Environment and climate patterns also play a role in evolutionary
outcomes. Studies with oak trees and an obligate fungal parasite at
different altitudes clearly show this distinction. For the same species,
different altitudinal positions had drastically different rates of
evolution and changes in the response to the pathogens due to the
organism also in a selective environment due to their surroundings.
Coevolution is a process that is related to the red queen hypothesis.

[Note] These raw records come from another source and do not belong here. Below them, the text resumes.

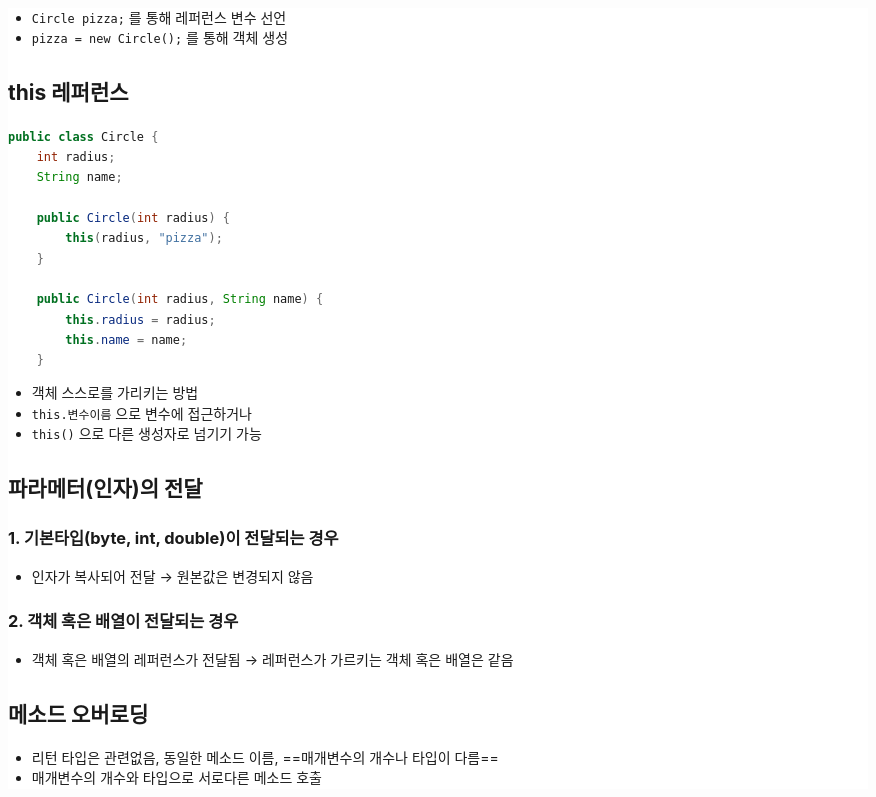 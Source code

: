   

  

  

  

  

  

  

  

- `Circle pizza;` 를 통해 레퍼런스 변수 선언
- `pizza = new Circle();` 를 통해 객체 생성

  

## this 레퍼런스

```Java
public class Circle {
	int radius;
	String name;

	public Circle(int radius) {
		this(radius, "pizza");
	}

	public Circle(int radius, String name) {
		this.radius = radius;
		this.name = name;
	}
```

- 객체 스스로를 가리키는 방법
- `this.변수이름` 으로 변수에 접근하거나
- `this()` 으로 다른 생성자로 넘기기 가능

  

  

## 파라메터(인자)의 전달

### 1. 기본타입(byte, int, double)이 전달되는 경우

- 인자가 복사되어 전달 → 원본값은 변경되지 않음

### 2. 객체 혹은 배열이 전달되는 경우

- 객체 혹은 배열의 레퍼런스가 전달됨 → 레퍼런스가 가르키는 객체 혹은 배열은 같음

  

## 메소드 오버로딩

- 리턴 타입은 관련없음, 동일한 메소드 이름, ==매개변수의 개수나 타입이 다름==
- 매개변수의 개수와 타입으로 서로다른 메소드 호출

Both the host plant and parasitic fungi have to continue to survive to
stay in their ecological niche. If one of the two species in the
relationship evolves at a significantly faster rate than the other, the
slower species will be at a competitive disadvantage and risk the loss
of nutrients. Because the two species in the system are so closely
linked, they respond to external environment factors together and each
species affects the evolutionary outcome of the other. In other words,
each species exerts selective pressure on the other. Population size is
also a major factor in the outcome because differences in gene flow and
genetic drift could cause evolutionary changes that do not match the
direction of selection expected by forces due to the other organism.
Coevolution is an important phenomenon necessary for understanding the
vital relationship between plants and their fungal parasites.